Required action -> In the records below, some lines contain the word "amoy". Copy each of them.

Material for this task ->
------
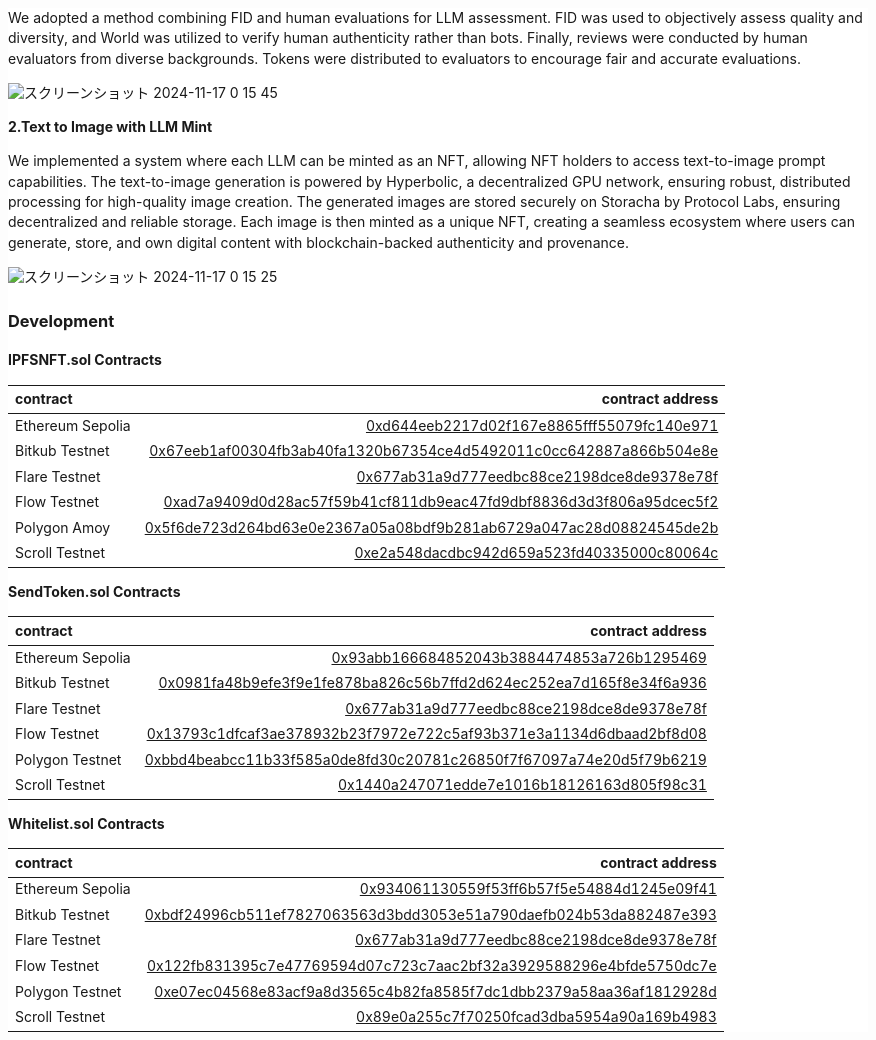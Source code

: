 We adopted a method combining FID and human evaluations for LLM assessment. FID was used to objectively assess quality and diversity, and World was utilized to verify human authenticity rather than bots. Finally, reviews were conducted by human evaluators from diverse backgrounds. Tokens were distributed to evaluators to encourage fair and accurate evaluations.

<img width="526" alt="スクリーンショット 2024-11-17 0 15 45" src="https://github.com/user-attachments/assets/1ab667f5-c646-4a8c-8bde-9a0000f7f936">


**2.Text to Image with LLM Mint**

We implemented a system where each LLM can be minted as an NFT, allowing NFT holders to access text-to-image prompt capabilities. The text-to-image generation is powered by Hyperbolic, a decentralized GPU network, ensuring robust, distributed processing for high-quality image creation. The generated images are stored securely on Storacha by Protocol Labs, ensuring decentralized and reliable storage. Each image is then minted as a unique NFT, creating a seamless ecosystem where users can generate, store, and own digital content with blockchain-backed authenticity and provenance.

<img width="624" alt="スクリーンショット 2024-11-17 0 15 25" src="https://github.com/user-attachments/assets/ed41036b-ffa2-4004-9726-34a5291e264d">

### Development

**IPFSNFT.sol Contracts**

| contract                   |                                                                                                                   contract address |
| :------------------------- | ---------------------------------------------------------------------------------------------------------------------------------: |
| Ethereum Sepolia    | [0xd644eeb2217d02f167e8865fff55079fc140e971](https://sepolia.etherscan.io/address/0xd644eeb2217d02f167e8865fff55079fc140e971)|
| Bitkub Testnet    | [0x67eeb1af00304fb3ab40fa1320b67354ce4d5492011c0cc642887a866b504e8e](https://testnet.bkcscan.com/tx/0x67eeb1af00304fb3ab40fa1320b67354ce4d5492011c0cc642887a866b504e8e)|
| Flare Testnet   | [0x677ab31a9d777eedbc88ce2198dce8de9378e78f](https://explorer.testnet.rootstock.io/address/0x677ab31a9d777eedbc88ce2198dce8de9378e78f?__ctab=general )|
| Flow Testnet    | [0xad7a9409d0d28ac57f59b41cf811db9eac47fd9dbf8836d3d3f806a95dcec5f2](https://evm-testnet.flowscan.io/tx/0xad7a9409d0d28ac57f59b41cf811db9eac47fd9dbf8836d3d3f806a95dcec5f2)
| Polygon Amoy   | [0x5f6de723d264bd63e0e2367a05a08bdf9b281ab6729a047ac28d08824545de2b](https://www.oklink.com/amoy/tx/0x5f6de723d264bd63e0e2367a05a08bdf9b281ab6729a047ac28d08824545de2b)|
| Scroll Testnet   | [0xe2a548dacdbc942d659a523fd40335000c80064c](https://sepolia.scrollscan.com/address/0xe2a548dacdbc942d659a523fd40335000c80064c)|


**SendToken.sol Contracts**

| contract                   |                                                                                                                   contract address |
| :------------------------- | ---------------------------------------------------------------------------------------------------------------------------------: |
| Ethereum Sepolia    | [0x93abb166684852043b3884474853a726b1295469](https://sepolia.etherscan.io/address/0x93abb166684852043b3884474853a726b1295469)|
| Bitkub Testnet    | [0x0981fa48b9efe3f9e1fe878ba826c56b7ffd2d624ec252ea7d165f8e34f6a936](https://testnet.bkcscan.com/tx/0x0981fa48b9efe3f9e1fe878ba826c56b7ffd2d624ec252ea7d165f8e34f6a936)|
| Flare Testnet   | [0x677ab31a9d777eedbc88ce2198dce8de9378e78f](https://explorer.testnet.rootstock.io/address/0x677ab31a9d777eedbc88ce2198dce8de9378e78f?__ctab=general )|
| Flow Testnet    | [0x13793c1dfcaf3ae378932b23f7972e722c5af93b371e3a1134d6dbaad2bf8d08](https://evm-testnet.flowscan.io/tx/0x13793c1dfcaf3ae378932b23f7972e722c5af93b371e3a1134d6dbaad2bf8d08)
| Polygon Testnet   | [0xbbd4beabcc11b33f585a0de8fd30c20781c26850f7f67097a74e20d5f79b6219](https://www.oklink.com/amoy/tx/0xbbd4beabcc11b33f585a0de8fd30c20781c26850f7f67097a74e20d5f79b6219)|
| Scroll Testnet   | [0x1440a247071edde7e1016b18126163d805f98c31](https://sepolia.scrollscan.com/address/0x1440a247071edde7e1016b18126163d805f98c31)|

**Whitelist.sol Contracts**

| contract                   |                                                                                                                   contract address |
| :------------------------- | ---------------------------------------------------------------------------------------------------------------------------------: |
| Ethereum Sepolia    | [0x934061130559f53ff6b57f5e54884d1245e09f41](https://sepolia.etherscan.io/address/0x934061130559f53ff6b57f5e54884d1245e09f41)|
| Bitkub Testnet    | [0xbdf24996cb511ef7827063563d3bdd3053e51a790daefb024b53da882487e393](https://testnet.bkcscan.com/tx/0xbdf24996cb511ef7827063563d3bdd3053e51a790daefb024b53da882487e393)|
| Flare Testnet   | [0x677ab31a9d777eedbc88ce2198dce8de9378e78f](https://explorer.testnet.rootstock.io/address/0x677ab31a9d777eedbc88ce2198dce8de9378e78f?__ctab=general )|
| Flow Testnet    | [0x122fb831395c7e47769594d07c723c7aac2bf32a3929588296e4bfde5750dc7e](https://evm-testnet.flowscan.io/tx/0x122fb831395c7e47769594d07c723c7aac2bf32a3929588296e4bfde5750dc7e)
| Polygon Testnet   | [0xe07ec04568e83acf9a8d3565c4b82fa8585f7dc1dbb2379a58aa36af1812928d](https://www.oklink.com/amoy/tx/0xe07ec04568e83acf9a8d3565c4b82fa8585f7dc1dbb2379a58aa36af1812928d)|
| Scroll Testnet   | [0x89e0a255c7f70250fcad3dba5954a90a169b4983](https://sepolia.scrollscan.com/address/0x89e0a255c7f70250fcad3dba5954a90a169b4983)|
------
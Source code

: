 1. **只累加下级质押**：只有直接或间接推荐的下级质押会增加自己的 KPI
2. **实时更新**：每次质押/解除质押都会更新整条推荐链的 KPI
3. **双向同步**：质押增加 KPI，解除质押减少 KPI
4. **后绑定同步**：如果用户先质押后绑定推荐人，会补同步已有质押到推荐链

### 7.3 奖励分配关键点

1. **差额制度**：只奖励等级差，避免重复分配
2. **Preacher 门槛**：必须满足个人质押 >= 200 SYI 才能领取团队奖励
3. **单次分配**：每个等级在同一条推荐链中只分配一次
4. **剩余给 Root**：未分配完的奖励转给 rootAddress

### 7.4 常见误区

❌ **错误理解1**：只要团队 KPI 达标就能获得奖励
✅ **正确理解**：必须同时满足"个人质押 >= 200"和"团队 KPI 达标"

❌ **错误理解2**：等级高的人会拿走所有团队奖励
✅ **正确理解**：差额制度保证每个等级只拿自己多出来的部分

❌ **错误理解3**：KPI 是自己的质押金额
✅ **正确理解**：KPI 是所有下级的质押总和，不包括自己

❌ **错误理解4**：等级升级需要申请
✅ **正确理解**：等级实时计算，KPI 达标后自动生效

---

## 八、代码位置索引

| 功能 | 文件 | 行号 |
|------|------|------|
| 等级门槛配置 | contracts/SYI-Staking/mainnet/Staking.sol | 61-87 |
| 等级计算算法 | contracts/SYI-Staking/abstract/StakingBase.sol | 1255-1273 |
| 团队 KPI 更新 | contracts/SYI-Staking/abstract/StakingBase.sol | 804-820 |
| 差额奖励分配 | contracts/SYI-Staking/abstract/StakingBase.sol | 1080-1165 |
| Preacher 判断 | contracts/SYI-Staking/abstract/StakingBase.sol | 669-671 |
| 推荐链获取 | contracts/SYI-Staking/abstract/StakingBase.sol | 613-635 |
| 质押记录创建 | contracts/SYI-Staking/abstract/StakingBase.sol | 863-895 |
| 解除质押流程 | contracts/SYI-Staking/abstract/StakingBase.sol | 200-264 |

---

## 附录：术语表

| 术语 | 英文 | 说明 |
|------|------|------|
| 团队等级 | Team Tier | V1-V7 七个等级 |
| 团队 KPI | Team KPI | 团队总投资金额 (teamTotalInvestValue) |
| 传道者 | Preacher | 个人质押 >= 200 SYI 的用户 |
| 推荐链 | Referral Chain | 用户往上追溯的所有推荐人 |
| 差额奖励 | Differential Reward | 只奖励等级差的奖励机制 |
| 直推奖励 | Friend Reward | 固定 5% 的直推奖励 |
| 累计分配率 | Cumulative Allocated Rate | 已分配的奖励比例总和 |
------
Expected answer ->
| Polygon Amoy   | [0x5f6de723d264bd63e0e2367a05a08bdf9b281ab6729a047ac28d08824545de2b](https://www.oklink.com/amoy/tx/0x5f6de723d264bd63e0e2367a05a08bdf9b281ab6729a047ac28d08824545de2b)|
| Polygon Testnet   | [0xbbd4beabcc11b33f585a0de8fd30c20781c26850f7f67097a74e20d5f79b6219](https://www.oklink.com/amoy/tx/0xbbd4beabcc11b33f585a0de8fd30c20781c26850f7f67097a74e20d5f79b6219)|
| Polygon Testnet   | [0xe07ec04568e83acf9a8d3565c4b82fa8585f7dc1dbb2379a58aa36af1812928d](https://www.oklink.com/amoy/tx/0xe07ec04568e83acf9a8d3565c4b82fa8585f7dc1dbb2379a58aa36af1812928d)|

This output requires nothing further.